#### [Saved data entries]
====
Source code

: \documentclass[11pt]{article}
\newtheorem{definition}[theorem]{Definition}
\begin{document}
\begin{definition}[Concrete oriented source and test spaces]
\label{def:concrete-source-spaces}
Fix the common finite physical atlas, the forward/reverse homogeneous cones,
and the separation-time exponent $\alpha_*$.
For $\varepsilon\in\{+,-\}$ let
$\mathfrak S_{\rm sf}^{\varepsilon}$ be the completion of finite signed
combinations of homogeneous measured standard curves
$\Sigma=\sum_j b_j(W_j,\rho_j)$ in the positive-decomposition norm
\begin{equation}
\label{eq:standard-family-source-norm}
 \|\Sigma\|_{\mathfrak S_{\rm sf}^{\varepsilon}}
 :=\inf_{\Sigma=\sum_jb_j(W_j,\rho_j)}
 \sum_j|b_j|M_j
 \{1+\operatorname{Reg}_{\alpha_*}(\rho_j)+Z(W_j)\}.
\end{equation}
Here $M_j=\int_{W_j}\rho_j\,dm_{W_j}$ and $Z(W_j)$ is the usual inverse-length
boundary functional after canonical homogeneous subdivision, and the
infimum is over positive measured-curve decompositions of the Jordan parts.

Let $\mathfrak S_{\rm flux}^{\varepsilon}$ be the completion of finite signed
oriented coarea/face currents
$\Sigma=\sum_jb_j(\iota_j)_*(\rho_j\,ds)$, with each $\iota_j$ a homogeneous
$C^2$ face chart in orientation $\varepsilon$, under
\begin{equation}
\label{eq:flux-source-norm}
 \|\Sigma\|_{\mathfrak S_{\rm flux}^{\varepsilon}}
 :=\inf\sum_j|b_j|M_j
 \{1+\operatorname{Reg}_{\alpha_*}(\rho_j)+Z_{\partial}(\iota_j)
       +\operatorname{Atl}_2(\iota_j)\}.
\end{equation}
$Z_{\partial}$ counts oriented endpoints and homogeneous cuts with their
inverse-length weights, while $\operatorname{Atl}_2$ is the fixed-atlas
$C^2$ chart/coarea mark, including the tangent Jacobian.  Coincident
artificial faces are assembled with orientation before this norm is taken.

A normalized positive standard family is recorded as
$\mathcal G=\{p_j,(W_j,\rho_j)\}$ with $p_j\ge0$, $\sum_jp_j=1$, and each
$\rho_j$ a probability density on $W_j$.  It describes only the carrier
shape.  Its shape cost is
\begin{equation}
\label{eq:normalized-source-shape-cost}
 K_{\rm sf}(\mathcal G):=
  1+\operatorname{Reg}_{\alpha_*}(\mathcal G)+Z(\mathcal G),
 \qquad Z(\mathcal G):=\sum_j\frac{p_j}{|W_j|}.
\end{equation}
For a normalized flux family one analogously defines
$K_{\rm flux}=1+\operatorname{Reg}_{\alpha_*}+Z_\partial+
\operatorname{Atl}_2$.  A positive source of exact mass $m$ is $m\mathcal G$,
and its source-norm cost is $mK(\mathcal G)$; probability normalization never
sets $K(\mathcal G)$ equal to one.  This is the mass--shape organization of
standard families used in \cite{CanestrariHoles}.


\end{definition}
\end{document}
====
#### [What is being asked]
All lines in the records above with "inverse" need to be found and copied.

#### [Answer space]
Here $M_j=\int_{W_j}\rho_j\,dm_{W_j}$ and $Z(W_j)$ is the usual inverse-length
inverse-length weights, while $\operatorname{Atl}_2$ is the fixed-atlas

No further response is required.